Де Ломени умел ценить храбрость и благородство…

Когда он поднял голову, в его глазах можно было прочесть не только уважение, но и внезапно вспыхнувшую симпатию.

Вот слова, которые он написал несколько лет спустя Даниэлю Мобежу в письме, датированном сентябрем 1682 года. Он воскрешает на его страницах свою первую встречу с графом де Пейраком, и хотя с тех пор утекло немало воды, он с грустью и восхищением вспоминает каждую мелочь.

«В тот вечер, — пишет он, — на берегу реки, в этих диких безлюдных краях, которые мы тщетно пытались охватить цивилизацией и христианской мыслью, я встретил одного из самых необыкновенных людей нашего времени. Он прибыл туда со своим отрядом на лошадях. Не знаю, отец мой, сможете ли вы оценить, что значит это на лошадях, если вам не довелось побывать в суровых и величественных местах верхнего Кеннебека. С ним были женщины, маленькие дети, юноши, безропотно выносящие все лишения; женщины не догадывались о своем героизме, дети были необыкновенно послушны, юноши — отважны и горячи. Казалось, самому де Пейраку даже и в голову не приходит, что он только что совершил подвиг, но, если бы он это и сознавал, он не придал бы этому никакого значения. Я понял тогда, что этот человек свершает самые высокие подвиги в жизни с той же простотой и естественностью, что и обыденные дела. И в сердце мое закралась зависть. Все это пронеслось в моей голове, пока я пытался проникнуть в тайну его черной маски».

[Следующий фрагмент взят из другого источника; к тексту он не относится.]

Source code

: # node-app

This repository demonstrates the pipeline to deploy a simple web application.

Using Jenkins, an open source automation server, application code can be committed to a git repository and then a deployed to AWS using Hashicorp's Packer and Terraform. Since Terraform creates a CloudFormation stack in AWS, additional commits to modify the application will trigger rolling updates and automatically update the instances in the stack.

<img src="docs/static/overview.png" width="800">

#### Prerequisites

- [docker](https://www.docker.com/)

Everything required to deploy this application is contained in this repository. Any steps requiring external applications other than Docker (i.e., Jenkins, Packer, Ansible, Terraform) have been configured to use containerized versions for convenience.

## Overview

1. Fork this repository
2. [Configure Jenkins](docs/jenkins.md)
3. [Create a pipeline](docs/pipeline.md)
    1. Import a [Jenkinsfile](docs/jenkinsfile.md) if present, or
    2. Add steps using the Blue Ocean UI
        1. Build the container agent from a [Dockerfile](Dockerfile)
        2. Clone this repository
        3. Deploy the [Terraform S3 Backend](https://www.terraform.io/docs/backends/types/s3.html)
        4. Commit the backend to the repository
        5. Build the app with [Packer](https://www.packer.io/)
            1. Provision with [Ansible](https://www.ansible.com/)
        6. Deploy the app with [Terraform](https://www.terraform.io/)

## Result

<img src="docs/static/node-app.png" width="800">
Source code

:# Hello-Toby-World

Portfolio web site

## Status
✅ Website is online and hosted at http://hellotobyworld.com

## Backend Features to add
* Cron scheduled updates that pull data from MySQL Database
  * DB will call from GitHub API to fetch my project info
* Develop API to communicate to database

Де Ломени подошел ближе и, запрокинув голову, посмотрел в лицо всаднику. Редкая простота и непосредственность отличали этого человека, и за это его любили все окружающие. Его открытый и спокойный взгляд говорил о том, что хитрость и страх — незнакомые ему чувства.

— Мессир, — сказал он прямо, — я думаю, мы сможем понять друг друга без лишних слов. Мне кажется, мы уже подружились… Не согласитесь ли вы представить небольшой залог этой дружбы?

Пейрак внимательно взглянул на него.

— Вероятно… О чем идет речь?

— Человек не должен прятать лицо от своих друзей. Вы не могли бы снять маску?

Де Пейрак на минуту задумался, потом, улыбнувшись, поднял руки к затылку, развязал маску, сдернул ее и положил в карман камзола. Французы даже подались вперед. Они молча разглядывали это лицо кондотьера, отмеченное знаками битв. Теперь они были уверены, что перед ними достойный противник.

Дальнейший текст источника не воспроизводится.